It seems as though the first call with square brackets might be converting the whole table (though this is just conjecture on my part).
For a tiny table, here is a timing comparison of accessing the elements in a small table:

import lsst.afw.table as afwTable
import numpy as np

schema = afwTable.Schema()
schema.addField('col1',type=np.float32,doc="column 1")
schema.addField('col2',type=np.float32,doc="column 2")
schema.addField('col3',type=np.float32,doc="column 3")
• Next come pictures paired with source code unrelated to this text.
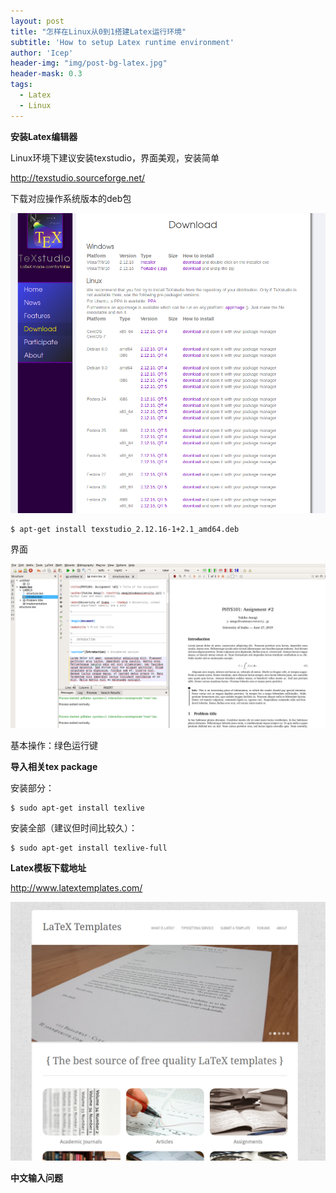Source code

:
 ```yaml
---
layout: post
title: "怎样在Linux从0到1搭建Latex运行环境"
subtitle: 'How to setup Latex runtime environment'
author: 'Icep'
header-img: "img/post-bg-latex.jpg"
header-mask: 0.3
tags:
  - Latex
  - Linux
---
```


**安装Latex编辑器**

Linux环境下建议安装texstudio，界面美观，安装简单

http://texstudio.sourceforge.net/

下载对应操作系统版本的deb包

![](../img/in-post/post-latex/1.png)

```shell
$ apt-get install texstudio_2.12.16-1+2.1_amd64.deb
```

界面

![](../img/in-post/post-latex/2.png)

基本操作：绿色运行键

**导入相关tex package**

安装部分：
```shell
$ sudo apt-get install texlive
```

安装全部（建议但时间比较久）：
```shell
$ sudo apt-get install texlive-full
```
**Latex模板下载地址**

http://www.latextemplates.com/

![](../img/in-post/post-latex/3.png)

**中文输入问题**

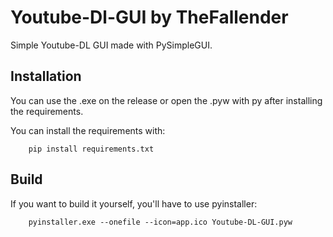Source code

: # Youtube-Dl-GUI by TheFallender
Simple Youtube-DL GUI made with PySimpleGUI.

## Installation
You can use the .exe on the release or open the .pyw with py after installing the requirements.

You can install the requirements with:
```
    pip install requirements.txt
```

## Build
If you want to build it yourself, you'll have to use pyinstaller:
```
    pyinstaller.exe --onefile --icon=app.ico Youtube-DL-GUI.pyw
```
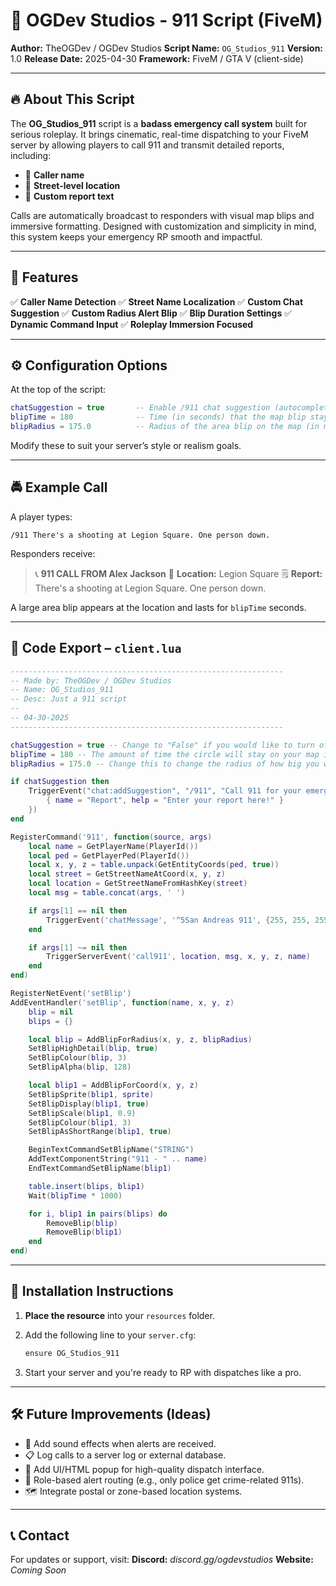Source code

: 
# 🚨 OGDev Studios - 911 Script (FiveM)

**Author:** TheOGDev / OGDev Studios
**Script Name:** `OG_Studios_911`
**Version:** 1.0
**Release Date:** 2025-04-30
**Framework:** FiveM / GTA V (client-side)

---

## 🔥 About This Script

The **OG\_Studios\_911** script is a **badass emergency call system** built for serious roleplay. It brings cinematic, real-time dispatching to your FiveM server by allowing players to call 911 and transmit detailed reports, including:

* 👤 **Caller name**
* 🧭 **Street-level location**
* 📝 **Custom report text**

Calls are automatically broadcast to responders with visual map blips and immersive formatting. Designed with customization and simplicity in mind, this system keeps your emergency RP smooth and impactful.

---

## 🧩 Features

✅ **Caller Name Detection**
✅ **Street Name Localization**
✅ **Custom Chat Suggestion**
✅ **Custom Radius Alert Blip**
✅ **Blip Duration Settings**
✅ **Dynamic Command Input**
✅ **Roleplay Immersion Focused**

---

## ⚙️ Configuration Options

At the top of the script:

```lua
chatSuggestion = true       -- Enable /911 chat suggestion (autocomplete in chat)
blipTime = 180              -- Time (in seconds) that the map blip stays active
blipRadius = 175.0          -- Radius of the area blip on the map (in meters)
```

Modify these to suit your server’s style or realism goals.

---

## 🚔 Example Call

A player types:

```
/911 There's a shooting at Legion Square. One person down.
```

Responders receive:

> 📞 **911 CALL FROM Alex Jackson**
> 🧭 **Location:** Legion Square
> 🗒️ **Report:** There's a shooting at Legion Square. One person down.

A large area blip appears at the location and lasts for `blipTime` seconds.

---

## 📂 Code Export – `client.lua`

```lua
-------------------------------------------------------------
-- Made by: TheOGDev / OGDev Studios
-- Name: OG_Studios_911
-- Desc: Just a 911 script
-- 
-- 04-30-2025
-------------------------------------------------------------

chatSuggestion = true -- Change to "False" if you would like to turn off the chat suggestion!
blipTime = 180 -- The amount of time the circle will stay on your map in seconds!
blipRadius = 175.0 -- Change this to change the radius of how big you want the 911 circle to be!

if chatSuggestion then
    TriggerEvent("chat:addSuggestion", "/911", "Call 911 for your emergency!", {
        { name = "Report", help = "Enter your report here!" }
    })
end

RegisterCommand('911', function(source, args)
    local name = GetPlayerName(PlayerId())
    local ped = GetPlayerPed(PlayerId())
    local x, y, z = table.unpack(GetEntityCoords(ped, true))
    local street = GetStreetNameAtCoord(x, y, z)
    local location = GetStreetNameFromHashKey(street)
    local msg = table.concat(args, ' ')

    if args[1] == nil then
        TriggerEvent('chatMessage', '^5San Andreas 911', {255, 255, 255}, 'What is the nature and location of your emergency?')
    end

    if args[1] ~= nil then
        TriggerServerEvent('call911', location, msg, x, y, z, name)
    end
end)

RegisterNetEvent('setBlip')
AddEventHandler('setBlip', function(name, x, y, z)
    blip = nil
    blips = {}

    local blip = AddBlipForRadius(x, y, z, blipRadius)
    SetBlipHighDetail(blip, true)
    SetBlipColour(blip, 3)
    SetBlipAlpha(blip, 128)

    local blip1 = AddBlipForCoord(x, y, z)
    SetBlipSprite(blip1, sprite)
    SetBlipDisplay(blip1, true)
    SetBlipScale(blip1, 0.9)
    SetBlipColour(blip1, 3)
    SetBlipAsShortRange(blip1, true)

    BeginTextCommandSetBlipName("STRING")
    AddTextComponentString("911 - " .. name)
    EndTextCommandSetBlipName(blip1)

    table.insert(blips, blip1)
    Wait(blipTime * 1000)

    for i, blip1 in pairs(blips) do 
        RemoveBlip(blip)
        RemoveBlip(blip1)
    end
end)
```

---

## 🚀 Installation Instructions

1. **Place the resource** into your `resources` folder.
2. Add the following line to your `server.cfg`:

   ```bash
   ensure OG_Studios_911
   ```
3. Start your server and you're ready to RP with dispatches like a pro.

---

## 🛠️ Future Improvements (Ideas)

* 🔔 Add sound effects when alerts are received.
* 📋 Log calls to a server log or external database.
* 🎨 Add UI/HTML popup for high-quality dispatch interface.
* 🔐 Role-based alert routing (e.g., only police get crime-related 911s).
* 🗺️ Integrate postal or zone-based location systems.

---

## 📞 Contact

For updates or support, visit:
**Discord:** *discord.gg/ogdevstudios*
**Website:** *Coming Soon*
testCat = afwTable.BaseCatalog(schema)
nRow = 10
testCat.table.preallocate(nRow)

for i in xrange(nRow):
    rec=testCat.addNew()
    rec['col1'] = i
    rec['col2'] = i*10
    rec['col3'] = i*100

% timeit test=testCat['col1']
## 2.21 ms
% timeit test=testCat.get('col1')
## 34.1 us

That’s a factor of 60 for this little toy case. When doing a source selection like the following:

gdFlag = np.logical_and.reduce([~sources['flag_pixel_saturated_center'],
                                    ~sources['flag_pixel_interpolated_center'],
                                    ~sources['flag_pixel_edge'],
                                    ~sources['flag_pixel_cr_center'],
                                    ~sources['flag_pixel_bad'],
                                    ~sources['flag_pixel_interpolated_any'],
                                    ~sources['slot_Centroid_flag'],
                                    ~sources['slot_ApFlux_flag'],
                                    sources['deblend_nchild'] == 0,
                                    sources['parent'] == 0,
                                    sources['classification_extendedness'] < 0.5])

vs

gdFlag = np.logical_and.reduce([~sources.get('flag_pixel_saturated_center'),
                                    ~sources.get('flag_pixel_interpolated_center'),
                                    ~sources.get('flag_pixel_edge'),
                                    ~sources.get('flag_pixel_cr_center'),
                                    ~sources.get('flag_pixel_bad'),
                                    ~sources.get('flag_pixel_interpolated_any'),
                                    ~sources.get('slot_Centroid_flag'),
                                    ~sources.get('slot_ApFlux_flag'),
                                    sources.get('deblend_nchild') == 0,
                                    sources.get('parent') == 0,
                                    sources.get('classification_extendedness') < 0.5])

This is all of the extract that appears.